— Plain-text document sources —
= = = = =

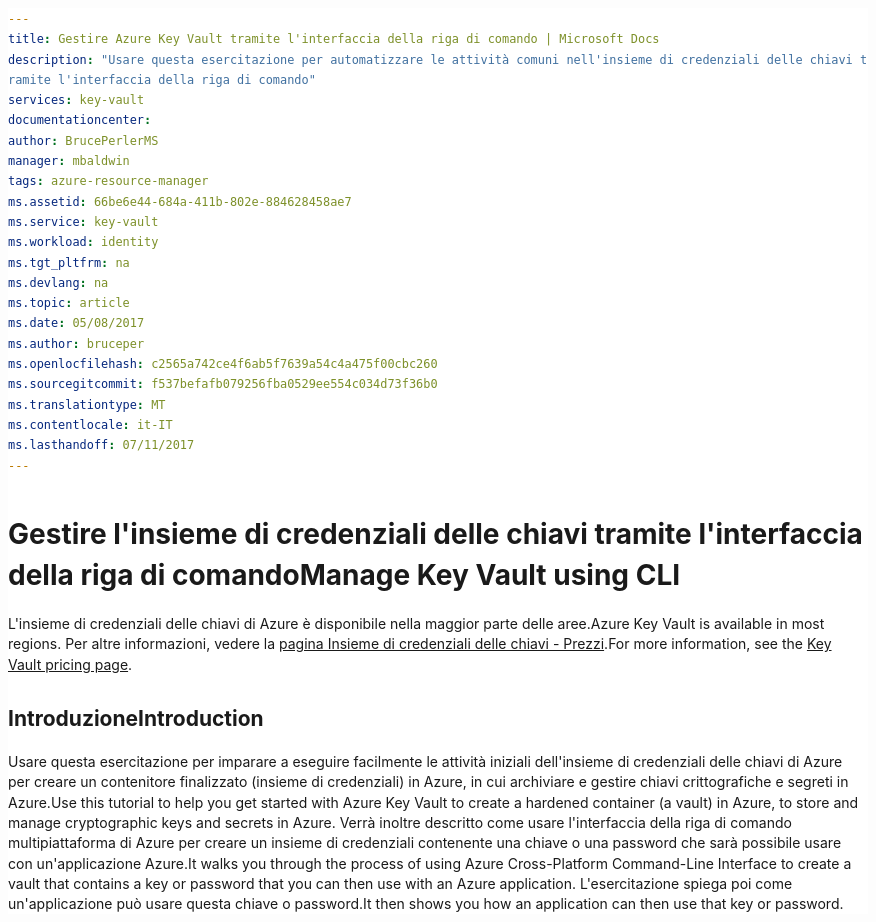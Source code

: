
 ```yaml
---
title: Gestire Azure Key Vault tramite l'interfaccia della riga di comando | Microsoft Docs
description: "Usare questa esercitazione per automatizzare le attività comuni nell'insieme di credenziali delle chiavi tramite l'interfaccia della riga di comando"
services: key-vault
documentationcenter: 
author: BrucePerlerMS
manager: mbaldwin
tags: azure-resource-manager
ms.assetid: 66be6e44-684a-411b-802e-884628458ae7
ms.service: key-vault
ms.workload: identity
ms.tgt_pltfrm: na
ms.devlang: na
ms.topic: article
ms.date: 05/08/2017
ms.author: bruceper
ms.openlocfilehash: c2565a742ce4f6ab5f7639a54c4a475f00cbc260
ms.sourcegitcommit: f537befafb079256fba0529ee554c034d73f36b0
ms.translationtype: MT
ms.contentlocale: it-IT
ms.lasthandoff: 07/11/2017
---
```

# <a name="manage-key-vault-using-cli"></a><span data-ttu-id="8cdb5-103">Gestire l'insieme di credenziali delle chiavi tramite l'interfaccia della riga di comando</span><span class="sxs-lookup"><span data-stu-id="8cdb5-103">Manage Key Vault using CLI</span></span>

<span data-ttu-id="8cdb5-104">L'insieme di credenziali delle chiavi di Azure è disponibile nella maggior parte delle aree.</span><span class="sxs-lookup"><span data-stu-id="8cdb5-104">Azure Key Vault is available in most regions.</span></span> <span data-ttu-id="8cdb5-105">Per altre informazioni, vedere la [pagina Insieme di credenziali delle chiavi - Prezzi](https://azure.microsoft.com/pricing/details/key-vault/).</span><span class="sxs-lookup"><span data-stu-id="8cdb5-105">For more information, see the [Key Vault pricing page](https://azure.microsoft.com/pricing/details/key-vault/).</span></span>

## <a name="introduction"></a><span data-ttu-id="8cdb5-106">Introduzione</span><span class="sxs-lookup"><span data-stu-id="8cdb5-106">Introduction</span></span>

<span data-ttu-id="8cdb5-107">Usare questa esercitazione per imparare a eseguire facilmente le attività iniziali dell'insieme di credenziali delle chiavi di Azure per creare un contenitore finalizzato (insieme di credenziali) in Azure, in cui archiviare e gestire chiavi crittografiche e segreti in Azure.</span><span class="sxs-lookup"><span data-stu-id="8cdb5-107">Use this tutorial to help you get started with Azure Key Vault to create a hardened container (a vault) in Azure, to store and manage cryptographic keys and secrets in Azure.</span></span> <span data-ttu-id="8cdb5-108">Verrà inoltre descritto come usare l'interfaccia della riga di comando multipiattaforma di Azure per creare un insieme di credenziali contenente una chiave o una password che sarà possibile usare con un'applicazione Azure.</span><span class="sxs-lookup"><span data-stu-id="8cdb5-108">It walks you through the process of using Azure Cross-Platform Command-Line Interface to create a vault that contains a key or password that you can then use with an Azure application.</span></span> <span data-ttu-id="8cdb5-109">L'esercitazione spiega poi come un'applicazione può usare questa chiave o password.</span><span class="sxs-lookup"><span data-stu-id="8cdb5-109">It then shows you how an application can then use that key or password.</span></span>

= = = = =

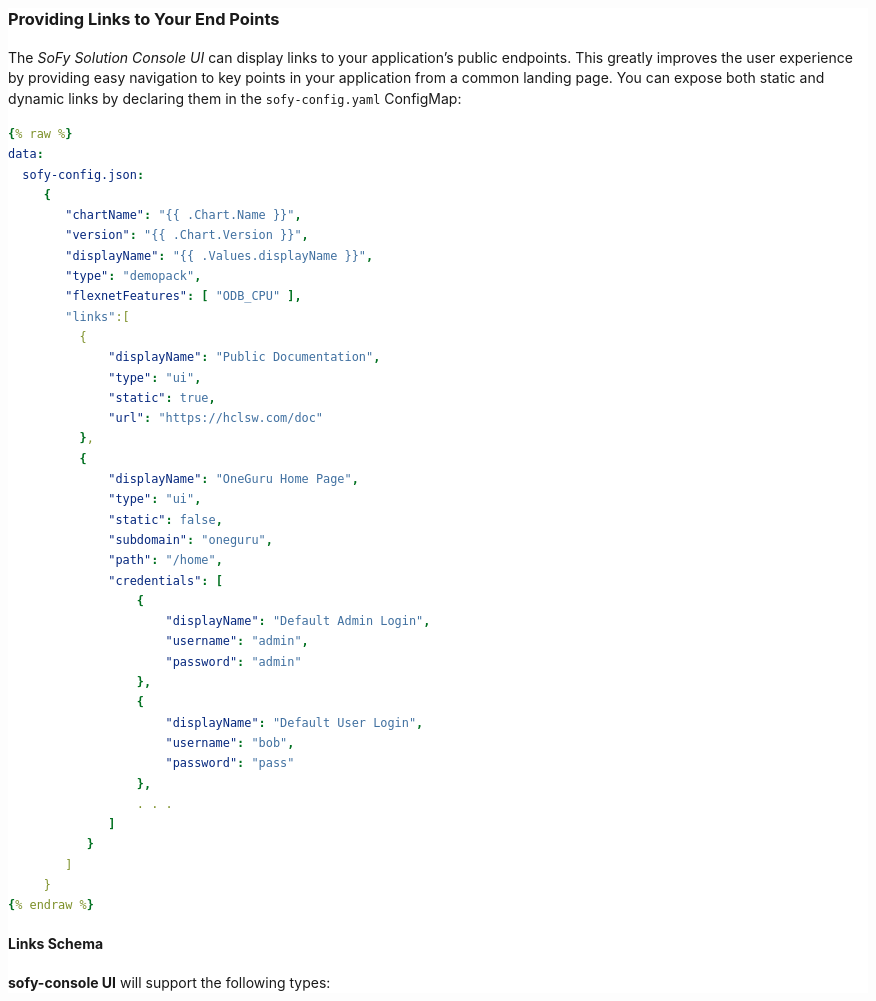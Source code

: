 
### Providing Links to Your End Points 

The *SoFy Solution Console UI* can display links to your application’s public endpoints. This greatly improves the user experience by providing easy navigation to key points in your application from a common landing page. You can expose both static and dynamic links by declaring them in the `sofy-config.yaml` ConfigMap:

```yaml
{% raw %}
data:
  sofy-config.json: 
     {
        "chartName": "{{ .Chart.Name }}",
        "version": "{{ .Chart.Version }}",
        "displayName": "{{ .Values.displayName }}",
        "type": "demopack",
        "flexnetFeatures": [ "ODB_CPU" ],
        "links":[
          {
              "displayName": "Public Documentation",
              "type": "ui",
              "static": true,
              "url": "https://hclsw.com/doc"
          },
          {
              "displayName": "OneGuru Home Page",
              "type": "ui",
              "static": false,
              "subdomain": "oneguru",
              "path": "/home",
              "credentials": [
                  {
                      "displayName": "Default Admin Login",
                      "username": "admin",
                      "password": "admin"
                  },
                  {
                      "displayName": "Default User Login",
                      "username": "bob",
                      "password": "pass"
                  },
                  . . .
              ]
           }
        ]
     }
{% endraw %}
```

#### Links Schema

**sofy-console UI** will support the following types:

= = = = =

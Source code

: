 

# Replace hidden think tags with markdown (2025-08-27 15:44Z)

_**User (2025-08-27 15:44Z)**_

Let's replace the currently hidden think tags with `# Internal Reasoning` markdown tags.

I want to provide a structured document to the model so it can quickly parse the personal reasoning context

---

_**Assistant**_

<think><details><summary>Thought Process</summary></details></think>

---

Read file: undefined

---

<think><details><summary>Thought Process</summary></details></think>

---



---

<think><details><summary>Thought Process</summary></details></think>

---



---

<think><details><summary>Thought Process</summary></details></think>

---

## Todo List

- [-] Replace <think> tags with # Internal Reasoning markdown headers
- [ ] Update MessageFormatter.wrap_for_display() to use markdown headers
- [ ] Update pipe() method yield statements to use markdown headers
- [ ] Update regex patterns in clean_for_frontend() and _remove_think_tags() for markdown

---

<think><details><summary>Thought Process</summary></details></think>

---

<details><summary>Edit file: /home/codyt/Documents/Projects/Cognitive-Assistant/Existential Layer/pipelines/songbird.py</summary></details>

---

= = = = =

— Task to carry out —
Read through the entries above, and wherever a line holds the string "Chart", copy it.

— Answer box —
        "chartName": "{{ .Chart.Name }}",
        "version": "{{ .Chart.Version }}",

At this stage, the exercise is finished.